◆ **AIM OF THE TASK**
Leaving the pictures aside, repeat the entries exactly.

++++ EXERCISE INPUTS

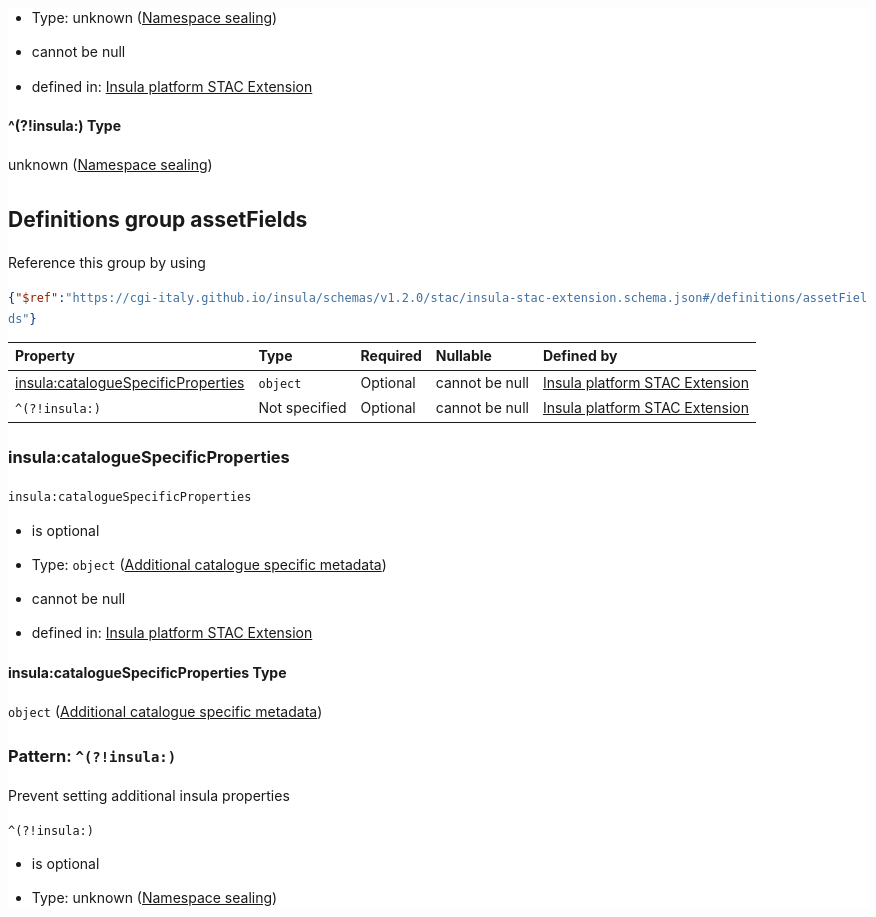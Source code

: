 * Type: unknown ([Namespace sealing](insula-stac-extension-definitions-insula-stac-item-property-fields-patternproperties-namespace-sealing.md))

* cannot be null

* defined in: [Insula platform STAC Extension](insula-stac-extension-definitions-insula-stac-item-property-fields-patternproperties-namespace-sealing.md)

#### ^(?!insula:) Type

unknown ([Namespace sealing](insula-stac-extension-definitions-insula-stac-item-property-fields-patternproperties-namespace-sealing.md))

## Definitions group assetFields

Reference this group by using

```json
{"$ref":"https://cgi-italy.github.io/insula/schemas/v1.2.0/stac/insula-stac-extension.schema.json#/definitions/assetFields"}
```

| Property                                                                   | Type          | Required | Nullable       | Defined by                                                                                                                                                                                                                                                                                  |
| :------------------------------------------------------------------------- | :------------ | :------- | :------------- | :------------------------------------------------------------------------------------------------------------------------------------------------------------------------------------------------------------------------------------------------------------------------------------------ |
| [insula:catalogueSpecificProperties](#insulacataloguespecificproperties-1) | `object`      | Optional | cannot be null | [Insula platform STAC Extension](insula-stac-extension-definitions-additional-catalogue-specific-metadata.md)             |
| `^(?!insula:)`                                                             | Not specified | Optional | cannot be null | [Insula platform STAC Extension](insula-stac-extension-definitions-insula-stac-item-asset-fields-patternproperties-namespace-sealing.md) |

### insula:catalogueSpecificProperties



`insula:catalogueSpecificProperties`

* is optional

* Type: `object` ([Additional catalogue specific metadata](insula-stac-extension-definitions-additional-catalogue-specific-metadata.md))

* cannot be null

* defined in: [Insula platform STAC Extension](insula-stac-extension-definitions-additional-catalogue-specific-metadata.md)

#### insula:catalogueSpecificProperties Type

`object` ([Additional catalogue specific metadata](insula-stac-extension-definitions-additional-catalogue-specific-metadata.md))

### Pattern: `^(?!insula:)`

Prevent setting additional insula properties

`^(?!insula:)`

* is optional

* Type: unknown ([Namespace sealing](insula-stac-extension-definitions-insula-stac-item-asset-fields-patternproperties-namespace-sealing.md))
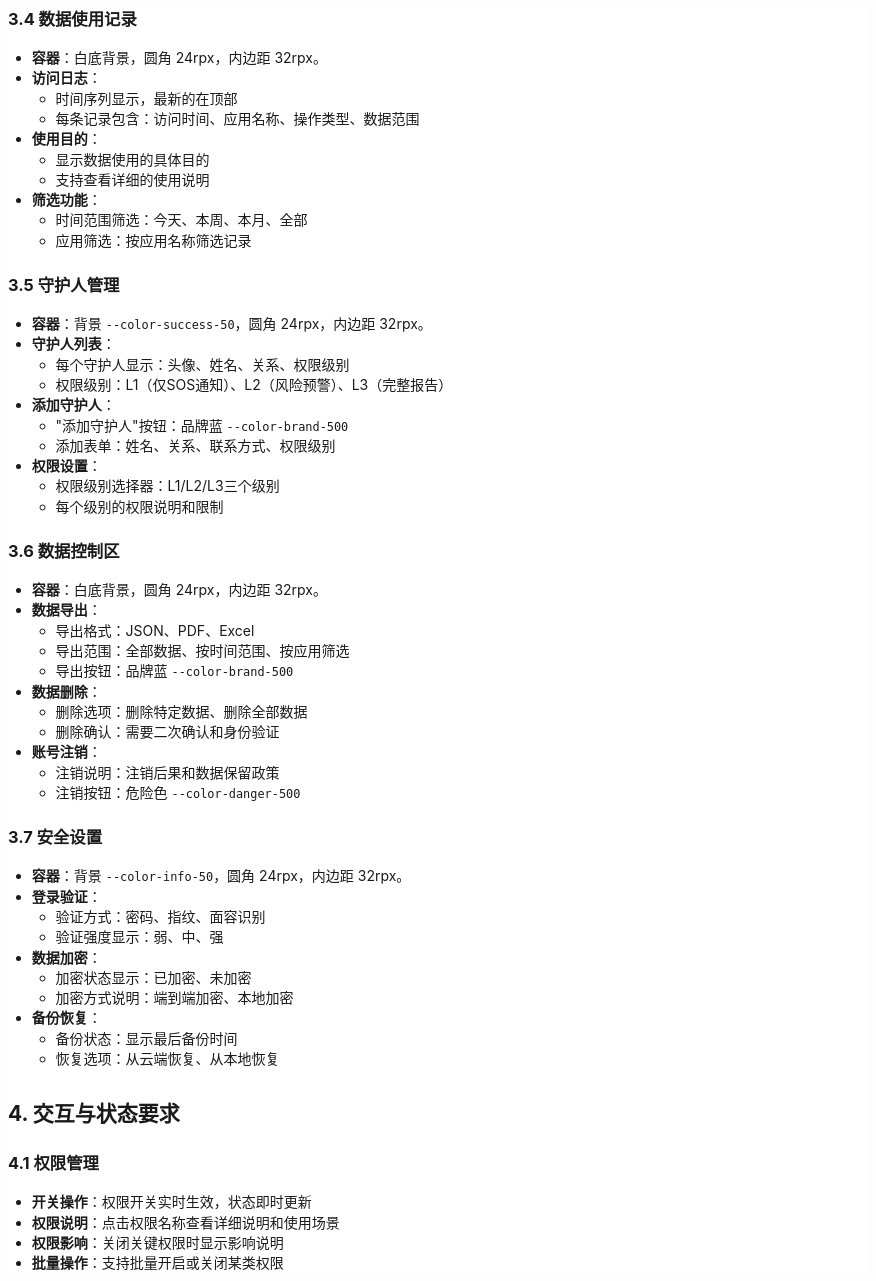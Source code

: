 ### 3.4 数据使用记录 <DataUsageLogs/>
- **容器**：白底背景，圆角 24rpx，内边距 32rpx。
- **访问日志**：
  - 时间序列显示，最新的在顶部
  - 每条记录包含：访问时间、应用名称、操作类型、数据范围
- **使用目的**：
  - 显示数据使用的具体目的
  - 支持查看详细的使用说明
- **筛选功能**：
  - 时间范围筛选：今天、本周、本月、全部
  - 应用筛选：按应用名称筛选记录

### 3.5 守护人管理 <GuardianManagement/>
- **容器**：背景 `--color-success-50`，圆角 24rpx，内边距 32rpx。
- **守护人列表**：
  - 每个守护人显示：头像、姓名、关系、权限级别
  - 权限级别：L1（仅SOS通知）、L2（风险预警）、L3（完整报告）
- **添加守护人**：
  - "添加守护人"按钮：品牌蓝 `--color-brand-500`
  - 添加表单：姓名、关系、联系方式、权限级别
- **权限设置**：
  - 权限级别选择器：L1/L2/L3三个级别
  - 每个级别的权限说明和限制

### 3.6 数据控制区 <DataControl/>
- **容器**：白底背景，圆角 24rpx，内边距 32rpx。
- **数据导出**：
  - 导出格式：JSON、PDF、Excel
  - 导出范围：全部数据、按时间范围、按应用筛选
  - 导出按钮：品牌蓝 `--color-brand-500`
- **数据删除**：
  - 删除选项：删除特定数据、删除全部数据
  - 删除确认：需要二次确认和身份验证
- **账号注销**：
  - 注销说明：注销后果和数据保留政策
  - 注销按钮：危险色 `--color-danger-500`

### 3.7 安全设置 <SecuritySettings/>
- **容器**：背景 `--color-info-50`，圆角 24rpx，内边距 32rpx。
- **登录验证**：
  - 验证方式：密码、指纹、面容识别
  - 验证强度显示：弱、中、强
- **数据加密**：
  - 加密状态显示：已加密、未加密
  - 加密方式说明：端到端加密、本地加密
- **备份恢复**：
  - 备份状态：显示最后备份时间
  - 恢复选项：从云端恢复、从本地恢复

## 4. 交互与状态要求
### 4.1 权限管理
- **开关操作**：权限开关实时生效，状态即时更新
- **权限说明**：点击权限名称查看详细说明和使用场景
- **权限影响**：关闭关键权限时显示影响说明
- **批量操作**：支持批量开启或关闭某类权限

++++++++

◆ **RESULT OF THE TASK**
Source code

: * Type: unknown ([Namespace sealing](insula-stac-extension-definitions-insula-stac-item-property-fields-patternproperties-namespace-sealing.md))

* cannot be null

* defined in: [Insula platform STAC Extension](insula-stac-extension-definitions-insula-stac-item-property-fields-patternproperties-namespace-sealing.md)

#### ^(?!insula:) Type

unknown ([Namespace sealing](insula-stac-extension-definitions-insula-stac-item-property-fields-patternproperties-namespace-sealing.md))

## Definitions group assetFields

Reference this group by using

```json
{"$ref":"https://cgi-italy.github.io/insula/schemas/v1.2.0/stac/insula-stac-extension.schema.json#/definitions/assetFields"}
```

| Property                                                                   | Type          | Required | Nullable       | Defined by                                                                                                                                                                                                                                                                                  |
| :------------------------------------------------------------------------- | :------------ | :------- | :------------- | :------------------------------------------------------------------------------------------------------------------------------------------------------------------------------------------------------------------------------------------------------------------------------------------ |
| [insula:catalogueSpecificProperties](#insulacataloguespecificproperties-1) | `object`      | Optional | cannot be null | [Insula platform STAC Extension](insula-stac-extension-definitions-additional-catalogue-specific-metadata.md)             |
| `^(?!insula:)`                                                             | Not specified | Optional | cannot be null | [Insula platform STAC Extension](insula-stac-extension-definitions-insula-stac-item-asset-fields-patternproperties-namespace-sealing.md) |

### insula:catalogueSpecificProperties



`insula:catalogueSpecificProperties`

* is optional

* Type: `object` ([Additional catalogue specific metadata](insula-stac-extension-definitions-additional-catalogue-specific-metadata.md))

* cannot be null

* defined in: [Insula platform STAC Extension](insula-stac-extension-definitions-additional-catalogue-specific-metadata.md)

#### insula:catalogueSpecificProperties Type

`object` ([Additional catalogue specific metadata](insula-stac-extension-definitions-additional-catalogue-specific-metadata.md))

### Pattern: `^(?!insula:)`

Prevent setting additional insula properties

`^(?!insula:)`

* is optional

* Type: unknown ([Namespace sealing](insula-stac-extension-definitions-insula-stac-item-asset-fields-patternproperties-namespace-sealing.md))
Source code

: ### 3.4 数据使用记录 <DataUsageLogs/>
- **容器**：白底背景，圆角 24rpx，内边距 32rpx。
- **访问日志**：
  - 时间序列显示，最新的在顶部
  - 每条记录包含：访问时间、应用名称、操作类型、数据范围
- **使用目的**：
  - 显示数据使用的具体目的
  - 支持查看详细的使用说明
- **筛选功能**：
  - 时间范围筛选：今天、本周、本月、全部
  - 应用筛选：按应用名称筛选记录

### 3.5 守护人管理 <GuardianManagement/>
- **容器**：背景 `--color-success-50`，圆角 24rpx，内边距 32rpx。
- **守护人列表**：
  - 每个守护人显示：头像、姓名、关系、权限级别
  - 权限级别：L1（仅SOS通知）、L2（风险预警）、L3（完整报告）
- **添加守护人**：
  - "添加守护人"按钮：品牌蓝 `--color-brand-500`
  - 添加表单：姓名、关系、联系方式、权限级别
- **权限设置**：
  - 权限级别选择器：L1/L2/L3三个级别
  - 每个级别的权限说明和限制

### 3.6 数据控制区 <DataControl/>
- **容器**：白底背景，圆角 24rpx，内边距 32rpx。
- **数据导出**：
  - 导出格式：JSON、PDF、Excel
  - 导出范围：全部数据、按时间范围、按应用筛选
  - 导出按钮：品牌蓝 `--color-brand-500`
- **数据删除**：
  - 删除选项：删除特定数据、删除全部数据
  - 删除确认：需要二次确认和身份验证
- **账号注销**：
  - 注销说明：注销后果和数据保留政策
  - 注销按钮：危险色 `--color-danger-500`

### 3.7 安全设置 <SecuritySettings/>
- **容器**：背景 `--color-info-50`，圆角 24rpx，内边距 32rpx。
- **登录验证**：
  - 验证方式：密码、指纹、面容识别
  - 验证强度显示：弱、中、强
- **数据加密**：
  - 加密状态显示：已加密、未加密
  - 加密方式说明：端到端加密、本地加密
- **备份恢复**：
  - 备份状态：显示最后备份时间
  - 恢复选项：从云端恢复、从本地恢复

## 4. 交互与状态要求
### 4.1 权限管理
- **开关操作**：权限开关实时生效，状态即时更新
- **权限说明**：点击权限名称查看详细说明和使用场景
- **权限影响**：关闭关键权限时显示影响说明
- **批量操作**：支持批量开启或关闭某类权限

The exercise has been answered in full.